Benjamin Franklin once said: “Believe none of what you hear, and only half of what you see.” This quote is especially true in today’s day and age. Why is that? Because whether you like it, or not, there is a plethora of false information that is consistently being posted on the internet and broadcasted over the airwaves. A lot of that information even comes from what could be perceived as a “reliable source,” such as any large news network or website.

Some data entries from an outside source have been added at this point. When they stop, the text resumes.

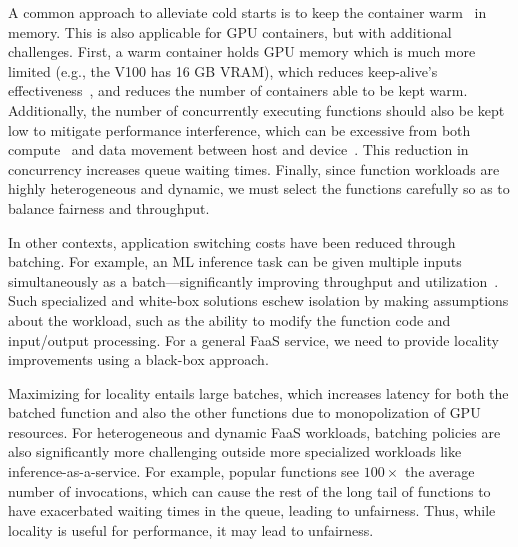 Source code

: A common approach to alleviate cold starts is to keep the container warm~\cite{faascache-asplos21} in memory.
This is also applicable for GPU containers, but with additional challenges.
First, a warm container holds GPU memory which is much more limited (e.g., the V100 has 16 GB VRAM), which reduces keep-alive's effectiveness~\cite{faascache-asplos21}, and reduces the number of containers able to be kept warm.
Additionally, the number of concurrently executing functions should also be kept low to mitigate performance interference, which can be excessive from both compute~\cite{yamagiwa2009performance,phull2012interference} and data movement between host and device~\cite{yu2019automatic, hong2017gpu}.
This reduction in concurrency increases queue waiting times.
Finally, since function workloads are highly heterogeneous and dynamic, we must select the  functions carefully so as to balance fairness and throughput.


In other contexts, application switching costs have been reduced through batching.
For example, an ML inference task can be given multiple inputs simultaneously as a batch---significantly improving throughput and utilization~\cite{ali_batch_2020,yang2022infless,ali2022optimizing}.
Such specialized and white-box solutions eschew isolation by making assumptions about the workload, such as the ability to modify the function code and input/output processing. 
For a general FaaS service, we need to provide locality improvements using a black-box approach.


Maximizing for locality entails large batches, which increases latency for both the batched function and also the other functions due to monopolization of GPU resources.  
For heterogeneous and dynamic FaaS workloads, batching policies are also significantly more challenging outside more specialized workloads like inference-as-a-service.
For example, popular functions see $100\times$ the average number of invocations, which can cause the rest of the long tail of functions to have exacerbated waiting times in the queue, leading to unfairness. 
Thus, while locality is useful for performance, it may lead to unfairness. 

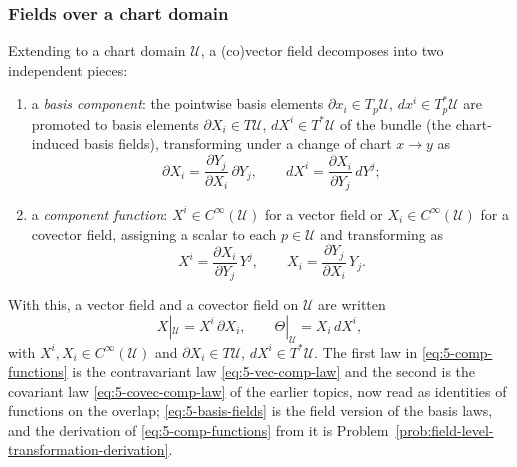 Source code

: \documentclass[11pt]{article}
\begin{document}
\subsubsection*{Fields over a chart domain}
Extending to a chart domain $\mathcal U$, a (co)vector field decomposes into two independent pieces:
\begin{enumerate}[label=(\arabic*)]
  \item a \emph{basis component}: the pointwise basis elements $\partial x_i\in T_p\mathcal U$, $dx^i\in T_p^*\mathcal U$ are promoted to basis elements $\partial X_i\in T\mathcal U$, $dX^i\in T^*\mathcal U$ of the bundle (the chart-induced basis fields), transforming under a change of chart $x\to y$ as
  \begin{equation}
  \partial X_i=\frac{\partial Y_j}{\partial X_i}\,\partial Y_j,\qquad dX^i=\frac{\partial X_i}{\partial Y_j}\,dY^j;
  \tag{5.8}\label{eq:5-basis-fields}
  \end{equation}
  \item a \emph{component function}: $X^i\in C^\infty(\mathcal U)$ for a vector field or $X_i\in C^\infty(\mathcal U)$ for a covector field, assigning a scalar to each $p\in\mathcal U$ and transforming as
  \begin{equation}
  X^i=\frac{\partial X_i}{\partial Y_j}\,Y^j,\qquad X_i=\frac{\partial Y_j}{\partial X_i}\,Y_j.
  \tag{5.9}\label{eq:5-comp-functions}
  \end{equation}
\end{enumerate}
With this, a vector field and a covector field on $\mathcal U$ are written
\[
X|_{\mathcal U}=X^i\,\partial X_i,\qquad\Theta|_{\mathcal U}=X_i\,dX^i,
\]
with $X^i,X_i\in C^\infty(\mathcal U)$ and $\partial X_i\in T\mathcal U$, $dX^i\in T^*\mathcal U$. The first law in \eqref{eq:5-comp-functions} is the contravariant law \eqref{eq:5-vec-comp-law} and the second is the covariant law \eqref{eq:5-covec-comp-law} of the earlier topics, now read as identities of functions on the overlap; \eqref{eq:5-basis-fields} is the field version of the basis laws, and the derivation of \eqref{eq:5-comp-functions} from it is Problem~\ref{prob:field-level-transformation-derivation}.
\end{document}
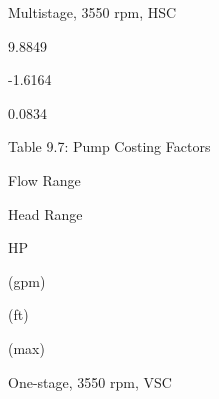 \documentclass[a4paper,portrait,12pt]{article}
\begin{document}
\begin{flushleft}
Multistage, 3550 rpm, HSC
\end{flushleft}





9.8849





-1.6164





0.0834





\begin{flushleft}
Table 9.7: Pump Costing Factors
\end{flushleft}





\begin{flushleft}
Flow Range
\end{flushleft}





\begin{flushleft}
Head Range
\end{flushleft}





\begin{flushleft}
HP
\end{flushleft}





\begin{flushleft}
(gpm)
\end{flushleft}





\begin{flushleft}
(ft)
\end{flushleft}





\begin{flushleft}
(max)
\end{flushleft}





\begin{flushleft}
One-stage, 3550 rpm, VSC
\end{flushleft}
\end{document}
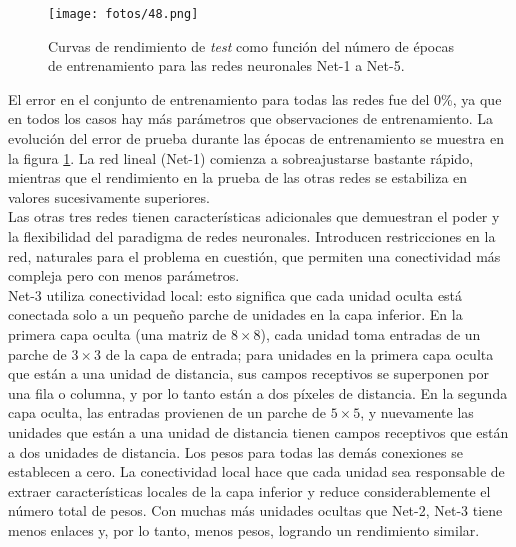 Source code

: \begin{figure}[h]
\centering
\texttt{[image: fotos/48.png]}
\caption{Curvas de rendimiento de \textit{test} como función del número de épocas de entrenamiento para las redes neuronales Net-1 a Net-5.}
\label{fig:7.9}
\end{figure}

El error en el conjunto de entrenamiento para todas las redes fue del 0\%, ya que en todos los casos hay más parámetros que observaciones de entrenamiento. La evolución del error de prueba durante las épocas de entrenamiento se muestra en la figura \ref{fig:7.9}. La red lineal (Net-1) comienza a sobreajustarse bastante rápido, mientras que el rendimiento en la prueba de las otras redes se estabiliza en valores sucesivamente superiores. \\

Las otras tres redes tienen características adicionales que demuestran el poder y la flexibilidad del paradigma de redes neuronales. Introducen restricciones en la red, naturales para el problema en cuestión, que permiten una conectividad más compleja pero con menos parámetros. \\

Net-3 utiliza conectividad local: esto significa que cada unidad oculta está conectada solo a un pequeño parche de unidades en la capa inferior. En la primera capa oculta (una matriz de $8 \times 8$), cada unidad toma entradas de un parche de $3 \times 3$ de la capa de entrada; para unidades en la primera capa oculta que están a una unidad de distancia, sus campos receptivos se superponen por una fila o columna, y por lo tanto están a dos píxeles de distancia. En la segunda capa oculta, las entradas provienen de un parche de $5 \times 5$, y nuevamente las unidades que están a una unidad de distancia tienen campos receptivos que están a dos unidades de distancia. Los pesos para todas las demás conexiones se establecen a cero. La conectividad local hace que cada unidad sea responsable de extraer características locales de la capa inferior y reduce considerablemente el número total de pesos. Con muchas más unidades ocultas que Net-2, Net-3 tiene menos enlaces y, por lo tanto, menos pesos, logrando un rendimiento similar. \\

Take, for example, the presidential race that is currently going on. You see many different sources saying “according to a recent poll, this candidate has the most support and is ahead of this candidate by 25%.” But the information isn’t necessarily disclosed to the viewers is where those numbers came from. Was it a poll of a few people standing around a water cooler? Maybe a select few political figures of a particular state? Or maybe the numbers and results just popped into the head of whoever was in charge of getting more viewers, listeners, or readers that day. Ultimately, that is what the media wants ¬— to get as many viewers/listeners/readers as possible, because what do you think the result of that is? More money. Just as long as they are getting paid, they don’t necessarily care about the effects they have on the American people.

Have you ever turned on the evening news and watched countless stories of people who were attacked, places that were robbed, or damage that was in some way done to an area near you? That’s because they are stories that will keep people interested and tuning in for more since they somehow pertain to them. You don’t see or hear about the little kid who climbed a tree to save his elderly neighbor’s cat or any other uplifting stories as much because people will think “aw, that’s great,” and then move on. It’s the more frightening stories that will keep people’s attention. Since the media is aware of this, falsified information will be slipped into stories in certain places so it will gain even more traction and attention.

For those of you who are not familiar with the phrase “Hollywood magic,” it is essentially all of the editing and special effects that are put into movies to make them seem as realistic as possible. Well, by doing essentially the same thing with information instead of blockbuster graphics, this phrase can also be applied to commercials, news stories, websites, and any other media you may consume. Just about anyone has the power to sprinkle some of this “magic” onto whatever they put out into the world nowadays, especially people who are a part of the media.

Yes, the people who are a part of the media are only doing their jobs and are trying to pay the bills, which is understandable. We aren’t telling you to go and protest outside of your local news station, and we aren’t trying to tell people what to think, we just want them to think. Just remember, not everything you see, read, or hear is true, and not everything you see, read, or hear is false.